The Home Place: Memoirs of a Colored Man's Love Affair with Nature (Paperback)
In me, there is the red of miry clay, the brown of spring floods, the gold of ripening tobacco. All of these hues are me; I am, in the deepest sense, colored." From these fertile soils of love, land, identity, family, and race emerges The Home Place, a big-hearted, unforgettable memoir by ornithologist and professor of ecology J. Drew Lanham.
Dating back to slavery, Edgefield County, South Carolina--a place easy to pass by on the way somewhere else--has been home to generations of Lanhams. In The Home Place, readers meet these extraordinary people, including Drew himself, who over the course of the 1970s falls in love with the natural world around him. As his passion takes flight, however, he begins to ask what it means to be the rare bird, the oddity."
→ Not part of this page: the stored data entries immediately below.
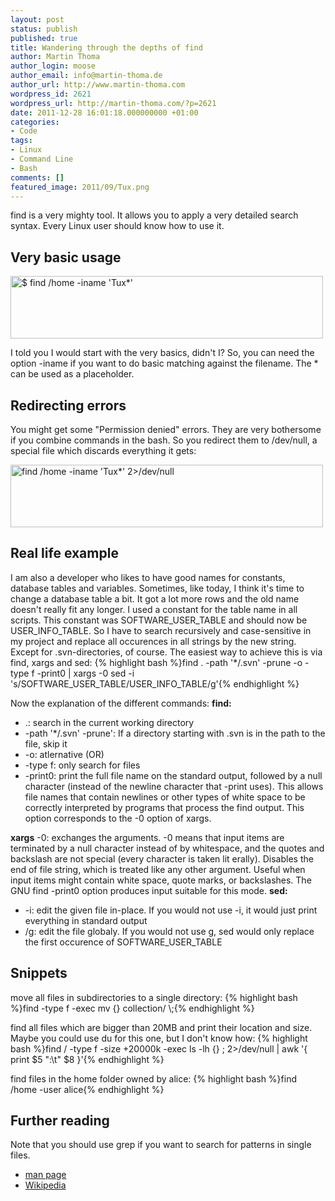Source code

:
 ```yaml
---
layout: post
status: publish
published: true
title: Wandering through the depths of find
author: Martin Thoma
author_login: moose
author_email: info@martin-thoma.de
author_url: http://www.martin-thoma.com
wordpress_id: 2621
wordpress_url: http://martin-thoma.com/?p=2621
date: 2011-12-28 16:01:18.000000000 +01:00
categories:
- Code
tags:
- Linux
- Command Line
- Bash
comments: []
featured_image: 2011/09/Tux.png
---
```

find is a very mighty tool. It allows you to apply a very detailed search syntax. Every Linux user should know how to use it.

<h2>Very basic usage</h2>
<a href="http://martin-thoma.com/wp-content/uploads/2011/09/find-basic1.png"><img src="http://martin-thoma.com/wp-content/uploads/2011/09/find-basic1.png" alt="$ find  /home -iname &#039;Tux*&#039;" title="$ find  /home -iname &#039;Tux*&#039;" width="500" height="100" class="alignnone size-full wp-image-2671" /></a>

I told you I would start with the very basics, didn't I? So, you can need the option -iname if you want to do basic matching against the filename. The * can be used as a placeholder.

<h2>Redirecting errors</h2>
You might get some "Permission denied" errors. They are very bothersome if you combine commands in the bash. So you redirect them to /dev/null, a special file which discards everything it gets:

<a href="http://martin-thoma.com/wp-content/uploads/2011/09/find-error-redirection.png"><img src="http://martin-thoma.com/wp-content/uploads/2011/09/find-error-redirection.png" alt="find /home -iname &#039;Tux*&#039; 2>/dev/null" title="find /home -iname &#039;Tux*&#039; 2>/dev/null" width="500" height="100" class="alignnone size-full wp-image-2691" /></a>

<h2>Real life example</h2>
I am also a developer who likes to have good names for constants, database tables and variables. Sometimes, like today, I think it's time to change a database table a bit. It got a lot more rows and the old name doesn't really fit any longer. I used a constant for the table name in all scripts. This constant was SOFTWARE_USER_TABLE and should now be USER_INFO_TABLE. So I have to search recursively and case-sensitive in my project and replace all occurences in all strings by the new string. Except for .svn-directories, of course.
The easiest way to achieve this is via find, xargs and sed:
{% highlight bash %}find . -path '*/.svn' -prune -o -type f -print0 | xargs -0 sed -i 's/SOFTWARE_USER_TABLE/USER_INFO_TABLE/g'{% endhighlight %}

Now the explanation of the different commands:
<strong>find:</strong>
<ul>
    <li>.: search in the current working directory</li>
    <li>-path '*/.svn' -prune': If a directory starting with .svn is in the path to the file, skip it</li>
    <li>-o: atlernative (OR)</li>
    <li>-type f: only search for files</li>
    <li>-print0: print  the  full  file name on the standard output, followed by a null character (instead of the newline character that -print uses).  This allows file names that contain newlines or other types of white space  to  be  correctly  interpreted by programs that process the find output.  This option corresponds to the -0 option of xargs.</li>
</ul>
<strong>xargs</strong> -0: exchanges the arguments. -0 means that input items are terminated by a null character instead of by whitespace, and the quotes and backslash are not special (every character is taken lit erally).  Disables the end of file string, which is treated like any other argument.  Useful when input  items  might  contain  white  space,  quote marks, or backslashes.  The GNU find -print0 option produces input suitable for this mode.
<strong>sed:</strong>
<ul>
    <li>-i: edit the given file in-place. If you would not use -i, it would just print everything in standard output</li>
    <li>/g: edit the file globaly. If you would not use g, sed would only replace the first occurence of SOFTWARE_USER_TABLE</li>
</ul>

<h2>Snippets</h2>
move all files in subdirectories to a single directory:
{% highlight bash %}find -type f -exec mv {} collection/ \;{% endhighlight %}

find all files which are bigger than 20MB and print their location and size. Maybe you could use du for this one, but I don't know how:
{% highlight bash %}find / -type f -size +20000k -exec ls -lh {} \; 2>/dev/null | awk '{ print $5 ":\t" $8 }'{% endhighlight %}

find files in the home folder owned by alice:
{% highlight bash %}find /home -user alice{% endhighlight %}

<h2>Further reading</h2>
Note that you should use grep if you want to search for patterns in single files.

<ul>
  <li><a href="http://linux.die.net/man/1/find">man page</a></li>
  <li><a href="http://en.wikipedia.org/wiki/Find">Wikipedia</a></li>
</ul>
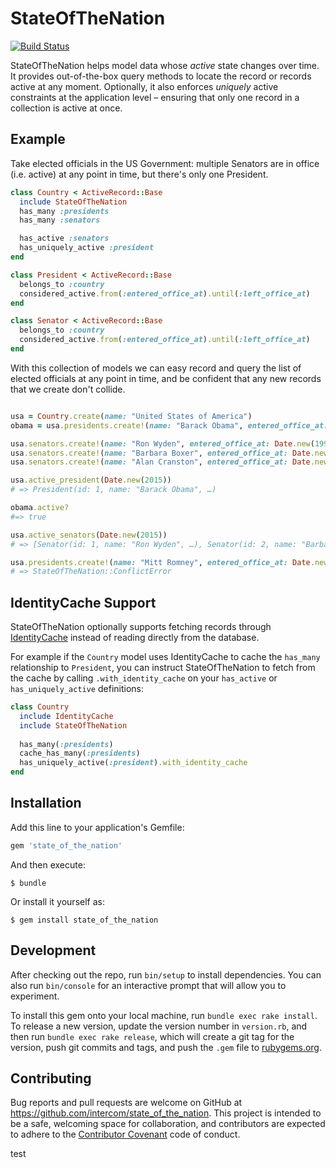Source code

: # StateOfTheNation

[![Build Status](https://travis-ci.org/intercom/state_of_the_nation.svg?branch=master)](https://travis-ci.org/intercom/state_of_the_nation)

StateOfTheNation helps model data whose _active_ state changes over time. It provides out-of-the-box query methods to locate the record or records active at any moment. Optionally, it also enforces _uniquely_ active constraints at the application level – ensuring that only one record in a collection is active at once.

## Example

Take elected officials in the US Government: multiple Senators are in office (i.e. active) at any point in time, but there's only one President.

```ruby
class Country < ActiveRecord::Base
  include StateOfTheNation
  has_many :presidents
  has_many :senators

  has_active :senators
  has_uniquely_active :president
end

class President < ActiveRecord::Base
  belongs_to :country
  considered_active.from(:entered_office_at).until(:left_office_at)
end

class Senator < ActiveRecord::Base
  belongs_to :country
  considered_active.from(:entered_office_at).until(:left_office_at)
end
```

With this collection of models we can easy record and query the list of elected officials at any point in time, and be confident that any new records that we create don't collide.

```ruby

usa = Country.create(name: "United States of America")
obama = usa.presidents.create!(name: "Barack Obama", entered_office_at: Date.new(2009, 1, 20))

usa.senators.create!(name: "Ron Wyden", entered_office_at: Date.new(1996, 2, 6))
usa.senators.create!(name: "Barbara Boxer", entered_office_at: Date.new(1993, 1, 3))
usa.senators.create!(name: "Alan Cranston", entered_office_at: Date.new(1969, 1, 3), left_office_at: Date.new(1993, 1, 3))

usa.active_president(Date.new(2015)) 
# => President(id: 1, name: "Barack Obama", …)

obama.active?
#=> true

usa.active_senators(Date.new(2015))
# => [Senator(id: 1, name: "Ron Wyden", …), Senator(id: 2, name: "Barbara Boxer", …)]

usa.presidents.create!(name: "Mitt Romney", entered_office_at: Date.new(2013, 1, 20))
# => StateOfTheNation::ConflictError
```
## IdentityCache Support

StateOfTheNation optionally supports fetching records through [IdentityCache](https://github.com/Shopify/identity_cache)  instead of reading directly from the database. 

For example if the `Country` model uses IdentityCache to cache the `has_many` relationship to `President`, you can instruct StateOfTheNation to fetch from the cache by calling `.with_identity_cache` on your `has_active` or `has_uniquely_active` definitions:

```ruby
class Country
  include IdentityCache
  include StateOfTheNation
  
  has_many(:presidents)
  cache_has_many(:presidents)
  has_uniquely_active(:president).with_identity_cache
end
```

## Installation

Add this line to your application's Gemfile:

```ruby
gem 'state_of_the_nation'
```

And then execute:

    $ bundle

Or install it yourself as:

    $ gem install state_of_the_nation

## Development

After checking out the repo, run `bin/setup` to install dependencies. You can also run `bin/console` for an interactive prompt that will allow you to experiment.

To install this gem onto your local machine, run `bundle exec rake install`. To release a new version, update the version number in `version.rb`, and then run `bundle exec rake release`, which will create a git tag for the version, push git commits and tags, and push the `.gem` file to [rubygems.org](https://rubygems.org).

## Contributing

Bug reports and pull requests are welcome on GitHub at https://github.com/intercom/state_of_the_nation. This project is intended to be a safe, welcoming space for collaboration, and contributors are expected to adhere to the [Contributor Covenant](http://contributor-covenant.org/) code of conduct.

test
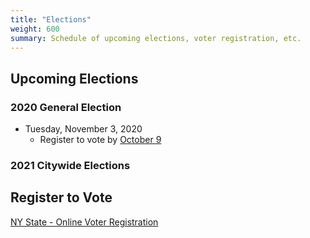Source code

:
 ```yaml
---
title: "Elections"
weight: 600
summary: Schedule of upcoming elections, voter registration, etc.
---
```


## Upcoming Elections

### 2020 General Election

- Tuesday, November 3, 2020
  - Register to vote by [October 9](https://www.elections.ny.gov/VotingDeadlines.html)

### 2021 Citywide Elections

## Register to Vote

[NY State - Online Voter Registration](https://www.ny.gov/services/register-vote)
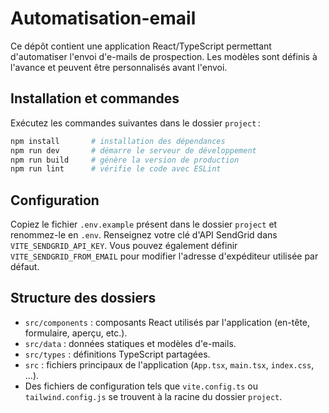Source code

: # Automatisation-email

Ce dépôt contient une application React/TypeScript permettant d'automatiser l'envoi d'e-mails de prospection. Les modèles sont définis à l'avance et peuvent être personnalisés avant l'envoi.

## Installation et commandes

Exécutez les commandes suivantes dans le dossier `project` :

```bash
npm install       # installation des dépendances
npm run dev       # démarre le serveur de développement
npm run build     # génère la version de production
npm run lint      # vérifie le code avec ESLint
```

## Configuration

Copiez le fichier `.env.example` présent dans le dossier `project` et renommez-le
en `.env`. Renseignez votre clé d'API SendGrid dans `VITE_SENDGRID_API_KEY`.
Vous pouvez également définir `VITE_SENDGRID_FROM_EMAIL` pour modifier l'adresse
d'expéditeur utilisée par défaut.

## Structure des dossiers

- `src/components` : composants React utilisés par l'application (en-tête, formulaire, aperçu, etc.).
- `src/data` : données statiques et modèles d'e-mails.
- `src/types` : définitions TypeScript partagées.
- `src` : fichiers principaux de l'application (`App.tsx`, `main.tsx`, `index.css`, …).
- Des fichiers de configuration tels que `vite.config.ts` ou `tailwind.config.js` se trouvent à la racine du dossier `project`.
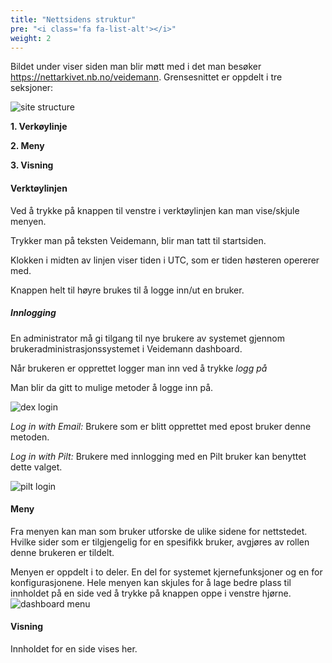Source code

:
 ```yaml
---
title: "Nettsidens struktur"
pre: "<i class='fa fa-list-alt'></i>"
weight: 2
---
```


Bildet under viser siden man blir møtt med i det man besøker https://nettarkivet.nb.no/veidemann.
Grensesnittet er oppdelt i tre seksjoner:

![site structure](images/veidemann_dashboard_overview.png)

**1. Verkøylinje** 

**2. Meny**

**3. Visning**

#### Verktøylinjen

Ved å trykke på knappen til venstre i verktøylinjen kan man vise/skjule menyen.

Trykker man på teksten Veidemann, blir man tatt til startsiden.

Klokken i midten av linjen viser tiden i UTC, som er tiden høsteren opererer med.

Knappen helt til høyre brukes til å logge inn/ut en bruker.

##### Innlogging

En administrator må gi tilgang til nye brukere av systemet gjennom brukeradministrasjonssystemet i 
Veidemann dashboard.

Når brukeren er opprettet logger man inn ved å trykke *logg på*
  

Man blir da gitt to mulige metoder å logge inn på.

![dex login](images/veidemann_dashboard_login_dex.png)

*Log in with Email:* Brukere som er blitt opprettet med epost bruker denne metoden.

*Log in with Pilt:* Brukere med innlogging med en Pilt bruker kan benyttet dette valget.

![pilt login](images/veidemann_dashboard_login_pilt.png)


#### Meny

Fra menyen kan man som bruker utforske de ulike sidene for nettstedet.
Hvilke sider som er tilgjengelig for en spesifikk bruker, avgjøres av
rollen denne brukeren er tildelt.

Menyen er oppdelt i to deler. En del for systemet kjernefunksjoner og en for konfigurasjonene.
Hele menyen kan skjules for å lage bedre plass til innholdet på en side ved å trykke på knappen 
oppe i venstre hjørne.
![dashboard menu](images/veidemann_dashboard_menu.png)


#### Visning

Innholdet for en side vises her.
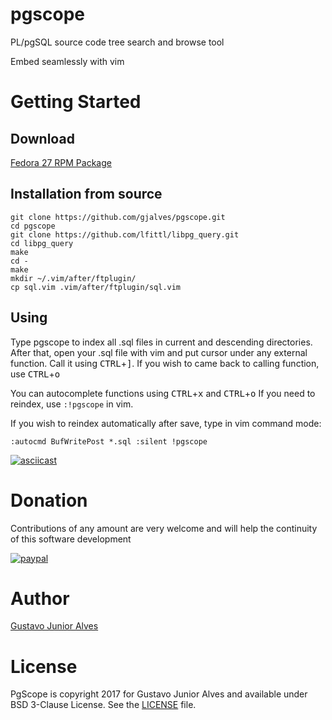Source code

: # pgscope
PL/pgSQL source code tree search and browse tool

Embed seamlessly with vim

# Getting Started

## Download

[Fedora 27 RPM Package](https://github.com/gjalves/pgscope/releases/download/0.0.2/pgscope-0.0.2-1.fc27.x86_64.rpm)

## Installation from source

```
git clone https://github.com/gjalves/pgscope.git
cd pgscope
git clone https://github.com/lfittl/libpg_query.git
cd libpg_query
make
cd -
make
mkdir ~/.vim/after/ftplugin/
cp sql.vim .vim/after/ftplugin/sql.vim
```

## Using

Type pgscope to index all .sql files in current and descending directories. After that, open your .sql file with vim and put cursor under any external function. Call it using <kbd>CTRL</kbd>+<kbd>]</kbd>. If you wish to came back to calling function, use <kbd>CTRL</kbd>+<kbd>o</kbd>

You can autocomplete functions using <kbd>CTRL</kbd>+<kbd>x</kbd> and <kbd>CTRL</kbd>+<kbd>o</kbd>
If you need to reindex, use `:!pgscope` in vim.

If you wish to reindex automatically after save, type in vim command mode:

```
:autocmd BufWritePost *.sql :silent !pgscope
```

[![asciicast](https://asciinema.org/a/uGW8Wz5TM3vqRoxCtqI0bCLxM.png)](https://asciinema.org/a/uGW8Wz5TM3vqRoxCtqI0bCLxM)

# Donation

Contributions of any amount are very welcome and will help the continuity of this software development

[![paypal](https://www.paypalobjects.com/en_US/i/btn/btn_donateCC_LG.gif)](https://www.paypal.com/cgi-bin/webscr?cmd=_s-xclick&hosted_button_id=HNXL8RS8FWGB2)

# Author

[Gustavo Junior Alves](https://github.com/gjalves)

# License

PgScope is copyright 2017 for Gustavo Junior Alves and available under BSD 3-Clause License. See the [LICENSE](https://github.com/gjalves/pgscope/blob/master/LICENSE) file.
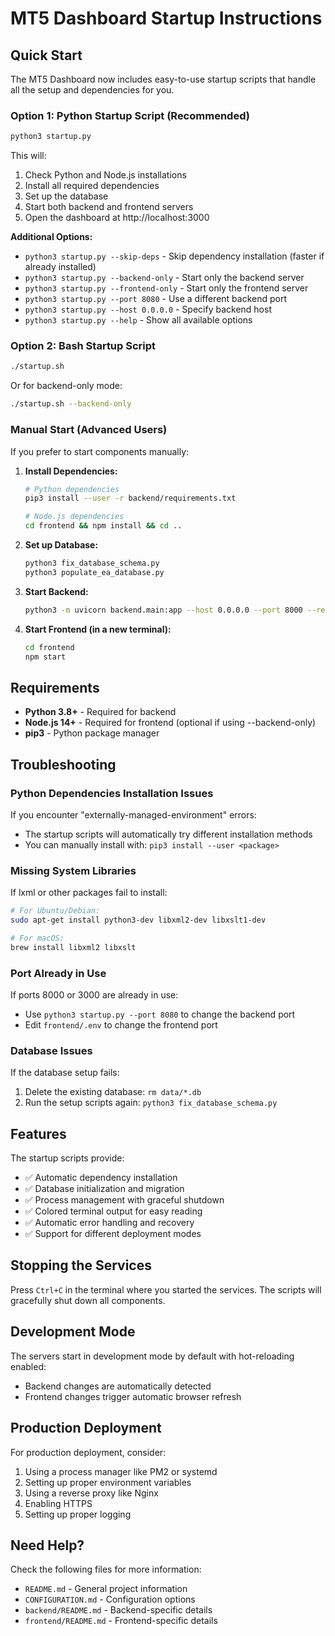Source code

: # MT5 Dashboard Startup Instructions

## Quick Start

The MT5 Dashboard now includes easy-to-use startup scripts that handle all the setup and dependencies for you.

### Option 1: Python Startup Script (Recommended)

```bash
python3 startup.py
```

This will:
1. Check Python and Node.js installations
2. Install all required dependencies
3. Set up the database
4. Start both backend and frontend servers
5. Open the dashboard at http://localhost:3000

**Additional Options:**
- `python3 startup.py --skip-deps` - Skip dependency installation (faster if already installed)
- `python3 startup.py --backend-only` - Start only the backend server
- `python3 startup.py --frontend-only` - Start only the frontend server
- `python3 startup.py --port 8080` - Use a different backend port
- `python3 startup.py --host 0.0.0.0` - Specify backend host
- `python3 startup.py --help` - Show all available options

### Option 2: Bash Startup Script

```bash
./startup.sh
```

Or for backend-only mode:
```bash
./startup.sh --backend-only
```

### Manual Start (Advanced Users)

If you prefer to start components manually:

1. **Install Dependencies:**
   ```bash
   # Python dependencies
   pip3 install --user -r backend/requirements.txt
   
   # Node.js dependencies
   cd frontend && npm install && cd ..
   ```

2. **Set up Database:**
   ```bash
   python3 fix_database_schema.py
   python3 populate_ea_database.py
   ```

3. **Start Backend:**
   ```bash
   python3 -m uvicorn backend.main:app --host 0.0.0.0 --port 8000 --reload
   ```

4. **Start Frontend (in a new terminal):**
   ```bash
   cd frontend
   npm start
   ```

## Requirements

- **Python 3.8+** - Required for backend
- **Node.js 14+** - Required for frontend (optional if using --backend-only)
- **pip3** - Python package manager

## Troubleshooting

### Python Dependencies Installation Issues

If you encounter "externally-managed-environment" errors:
- The startup scripts will automatically try different installation methods
- You can manually install with: `pip3 install --user <package>`

### Missing System Libraries

If lxml or other packages fail to install:
```bash
# For Ubuntu/Debian:
sudo apt-get install python3-dev libxml2-dev libxslt1-dev

# For macOS:
brew install libxml2 libxslt
```

### Port Already in Use

If ports 8000 or 3000 are already in use:
- Use `python3 startup.py --port 8080` to change the backend port
- Edit `frontend/.env` to change the frontend port

### Database Issues

If the database setup fails:
1. Delete the existing database: `rm data/*.db`
2. Run the setup scripts again: `python3 fix_database_schema.py`

## Features

The startup scripts provide:
- ✅ Automatic dependency installation
- ✅ Database initialization and migration
- ✅ Process management with graceful shutdown
- ✅ Colored terminal output for easy reading
- ✅ Automatic error handling and recovery
- ✅ Support for different deployment modes

## Stopping the Services

Press `Ctrl+C` in the terminal where you started the services. The scripts will gracefully shut down all components.

## Development Mode

The servers start in development mode by default with hot-reloading enabled:
- Backend changes are automatically detected
- Frontend changes trigger automatic browser refresh

## Production Deployment

For production deployment, consider:
1. Using a process manager like PM2 or systemd
2. Setting up proper environment variables
3. Using a reverse proxy like Nginx
4. Enabling HTTPS
5. Setting up proper logging

## Need Help?

Check the following files for more information:
- `README.md` - General project information
- `CONFIGURATION.md` - Configuration options
- `backend/README.md` - Backend-specific details
- `frontend/README.md` - Frontend-specific details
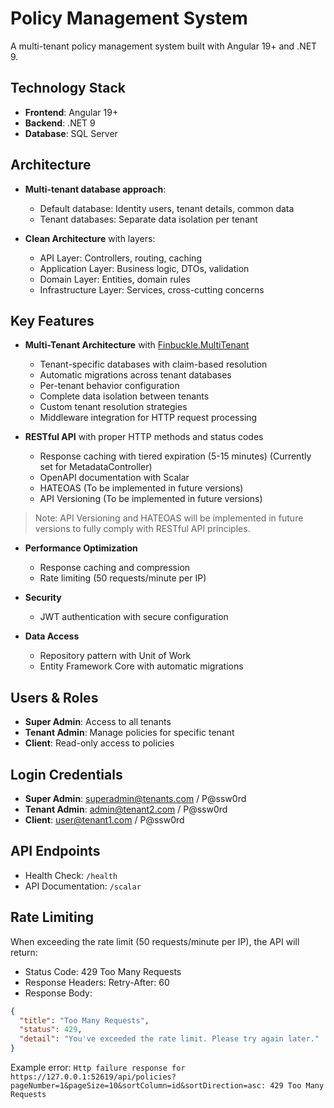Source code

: # Policy Management System

A multi-tenant policy management system built with Angular 19+ and .NET 9.

## Technology Stack

- **Frontend**: Angular 19+
- **Backend**: .NET 9
- **Database**: SQL Server

## Architecture

- **Multi-tenant database approach**:
  - Default database: Identity users, tenant details, common data
  - Tenant databases: Separate data isolation per tenant

- **Clean Architecture** with layers:
  - API Layer: Controllers, routing, caching
  - Application Layer: Business logic, DTOs, validation
  - Domain Layer: Entities, domain rules
  - Infrastructure Layer: Services, cross-cutting concerns

## Key Features

- **Multi-Tenant Architecture** with [Finbuckle.MultiTenant](https://www.finbuckle.com/MultiTenant/Docs/v9.1.3/Introduction)
  - Tenant-specific databases with claim-based resolution
  - Automatic migrations across tenant databases
  - Per-tenant behavior configuration
  - Complete data isolation between tenants
  - Custom tenant resolution strategies
  - Middleware integration for HTTP request processing

- **RESTful API** with proper HTTP methods and status codes
  - Response caching with tiered expiration (5-15 minutes) (Currently set for MetadataController)
  - OpenAPI documentation with Scalar
  - HATEOAS (To be implemented in future versions)
  - API Versioning (To be implemented in future versions)

> Note: API Versioning and HATEOAS will be implemented in future versions to fully comply with RESTful API principles.

- **Performance Optimization**
  - Response caching and compression
  - Rate limiting (50 requests/minute per IP)

- **Security**
  - JWT authentication with secure configuration

- **Data Access**
  - Repository pattern with Unit of Work
  - Entity Framework Core with automatic migrations

## Users & Roles

- **Super Admin**: Access to all tenants
- **Tenant Admin**: Manage policies for specific tenant
- **Client**: Read-only access to policies

## Login Credentials

- **Super Admin**: superadmin@tenants.com / P@ssw0rd
- **Tenant Admin**: admin@tenant2.com / P@ssw0rd
- **Client**: user@tenant1.com / P@ssw0rd

## API Endpoints
- Health Check: `/health`
- API Documentation: `/scalar`

## Rate Limiting 
When exceeding the rate limit (50 requests/minute per IP), the API will return:
- Status Code: 429 Too Many Requests
- Response Headers: Retry-After: 60
- Response Body:
```json
{
  "title": "Too Many Requests",
  "status": 429,
  "detail": "You've exceeded the rate limit. Please try again later."
}
```
Example error: `Http failure response for https://127.0.0.1:52619/api/policies?pageNumber=1&pageSize=10&sortColumn=id&sortDirection=asc: 429 Too Many Requests`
By turns angry, funny, elegiac, and heartbreaking, The Home Place is a remarkable meditation on nature and belonging, at once a deeply moving memoir and riveting exploration of the contradictions of black identity in the rural South--and in America today.
About the Author
A native of Edgefield, South Carolina, J. Drew Lanham is the author of The Home Place: Memoirs of a Colored Man's Love Affair with Nature, which received the Reed Award from the Southern Environmental Law Center and the Southern Book Prize, and was a finalist for the John Burroughs Medal. Most recently, he is the author of Sparrow Envy: Field Guide to Birds and Lesser Beasts. He is a birder, naturalist, and hunter-conservationist who has published essays and poetry in publications including Orion, Audubon, Flycatcher, and Wilderness, and in several anthologies, including The Colors of Nature, State of the Heart, Bartram's Living Legacy, and Carolina Writers at Home. Lanham is a 2022 MacArthur Fellow. An Alumni Distinguished Professor of Wildlife Ecology and Master Teacher at Clemson University, he and his family live in the Upstate of South Carolina, a soaring hawk's downhill glide from the southern Appalachian escarpment that the Cherokee once called the Blue Wall.